===== DATA RECORDS
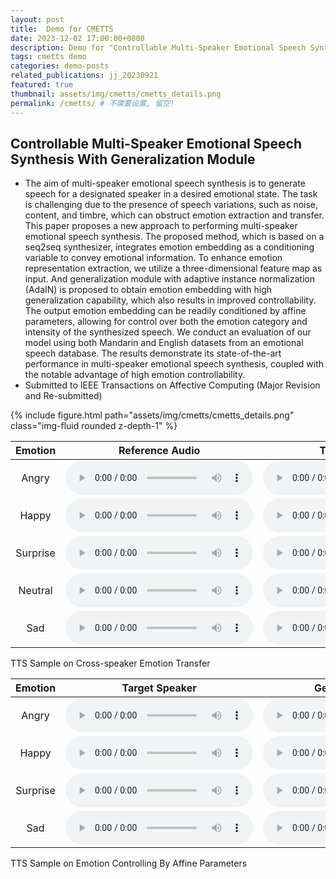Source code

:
 ```yaml
---
layout: post
title:  Demo for CMETTS
date: 2023-12-02 17:00:00+0800
description: Demo for "Controllable Multi-Speaker Emotional Speech Synthesis With Generalization Module"
tags: cmetts demo
categories: demo-posts
related_publications: jj_20230921
featured: true
thumbnail: assets/img/cmetts/cmetts_details.png
permalink: /cmetts/ # 不需要设置, 留空!
---
```


## Controllable Multi-Speaker Emotional Speech Synthesis With Generalization Module

- The aim of multi-speaker emotional speech synthesis is to generate speech for a designated speaker in a desired emotional state. The task is challenging due to the presence of speech variations, such as noise, content, and timbre, which can obstruct emotion extraction and transfer. This paper proposes a new approach to performing multi-speaker emotional speech synthesis. The proposed method, which is based on a seq2seq synthesizer, integrates emotion embedding as a conditioning variable to convey emotional information. To enhance emotion representation extraction, we utilize a three-dimensional feature map as input. And generalization module with adaptive instance normalization (AdaIN) is proposed to obtain emotion embedding with high generalization capability, which also results in improved controllability. The output emotion embedding can be readily conditioned by affine parameters, allowing for control over both the emotion category and intensity of the synthesized speech. We conduct an evaluation of our model using both Mandarin and English datasets from an emotional speech database. The results demonstrate its state-of-the-art performance in multi-speaker emotional speech synthesis, coupled with the notable advantage of high emotion controllability.
- Submitted to IEEE Transactions on Affective Computing (Major Revision and Re-submitted)

<div class="row mt-3">
    <div class="col-sm mt-3 mt-md-0">
        {% include figure.html path="assets/img/cmetts/cmetts_details.png" class="img-fluid rounded z-depth-1" %}
    </div>
</div>


| Emotion |    Reference Audio   |    Target Speaker    |       Generated      |
| :-----: | :------------------: | :------------------: | :------------------: |
|Angry|<audio src="samples/referenceAudio/angry_s5.wav" type="audio/wav" controls preload></audio>|<audio src="samples/timberExample/S1/angry_s1.wav" type="audio/wav" controls preload></audio>|<audio src="samples/styleTransfer/angry_s1.wav" type="audio/wav" controls preload></audio>|
|Happy|<audio src="samples/referenceAudio/happy_s7.wav" type="audio/wav" controls preload></audio>|<audio src="samples/timberExample/S3/happy_s3.wav" type="audio/wav" controls preload></audio>|<audio src="samples/styleTransfer/happy_s3.wav" type="audio/wav" controls preload></audio>|
|Surprise|<audio src="samples/referenceAudio/surprise_s9.wav" type="audio/wav" controls preload></audio>|<audio src="samples/timberExample/S2/surprise_s2.wav" type="audio/wav" controls preload></audio>|<audio src="samples/styleTransfer/surprise_s2.wav" type="audio/wav" controls preload></audio>|
|Neutral|<audio src="samples/referenceAudio/neutral_s5.wav" type="audio/wav" controls preload></audio>|<audio src="samples/timberExample/S4/neutral_s4.wav" type="audio/wav" controls preload></audio>|<audio src="samples/styleTransfer/neutral_s4.wav" type="audio/wav" controls preload></audio>|
|Sad|<audio src="samples/referenceAudio/sad_s1.wav" type="audio/wav" controls preload></audio>|<audio src="samples/timberExample/S02/sad_s2_001107.wav" controls preload></audio>|<audio src="samples/styleTransfer/sad_s02.wav" type="audio/wav" controls preload></audio>|

<div class="caption">
    TTS Sample on Cross-speaker Emotion Transfer
</div>


| Emotion |     Target Speaker   |     Generated-Weak   |    Generated-Medium  |   Generated-Strong   |
| :-----: | :------------------: | :------------------: | :------------------: | :------------------: |
|Angry|<audio src="samples/timberExample/S1/angry_s1.wav" type="audio/wav" controls preload></audio>|<audio src="samples/extrasamples/Angry/angry_s1_weak.wav" type="audio/wav" controls preload></audio>|<audio src="samples/extrasamples/Angry/angry_s1_medium.wav" type="audio/wav" controls preload></audio>|<audio src="samples/extrasamples/Angry/angry_s1_strong.wav" type="audio/wav" controls preload></audio>|
|Happy|<audio src="samples/timberExample/S2/happy_s2.wav" type="audio/wav" controls preload></audio>|<audio src="samples/extrasamples/Happy/happy_s2_weak.wav" type="audio/wav" controls preload></audio>|<audio src="samples/extrasamples/Happy/happy_s2_medium.wav" type="audio/wav" controls preload></audio>|<audio src="samples/extrasamples/Happy/happy_s2_strong.wav" type="audio/wav" controls preload></audio>|
|Surprise|<audio src="samples/timberExample/S3/surprise_s3.wav" type="audio/wav" controls preload></audio>|<audio src="samples/extrasamples/Suprise/surprise_s3_weak.wav" type="audio/wav" controls preload></audio>|<audio src="samples/extrasamples/Suprise/surprise_s3_medium.wav" type="audio/wav" controls preload></audio>|<audio src="samples/extrasamples/Suprise/surprise_s3_strong.wav" type="audio/wav" controls preload></audio>|
|Sad|<audio src="samples/timberExample/sad_s4.wav" type="audio/wav" controls preload></audio>|<audio src="samples/extrasamples/Sad/sad_s4_weak.wav" controls preload></audio>|<audio src="samples/extrasamples/S4/sad_s4_medium.wav" type="audio/wav" controls preload></audio>|<audio src="samples/extrasamples/S4/sad_s4_strong.wav" type="audio/wav" controls preload></audio>|

<div class="caption">
    TTS Sample on Emotion Controlling By Affine Parameters
</div>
==========
§ YOUR GOAL: Write out exactly the lines of the entries above that run from the line containing "TTS Sample on Emotion" through the last line, including both.

§ EXERCISE RESPONSE:
    TTS Sample on Emotion Controlling By Affine Parameters
</div>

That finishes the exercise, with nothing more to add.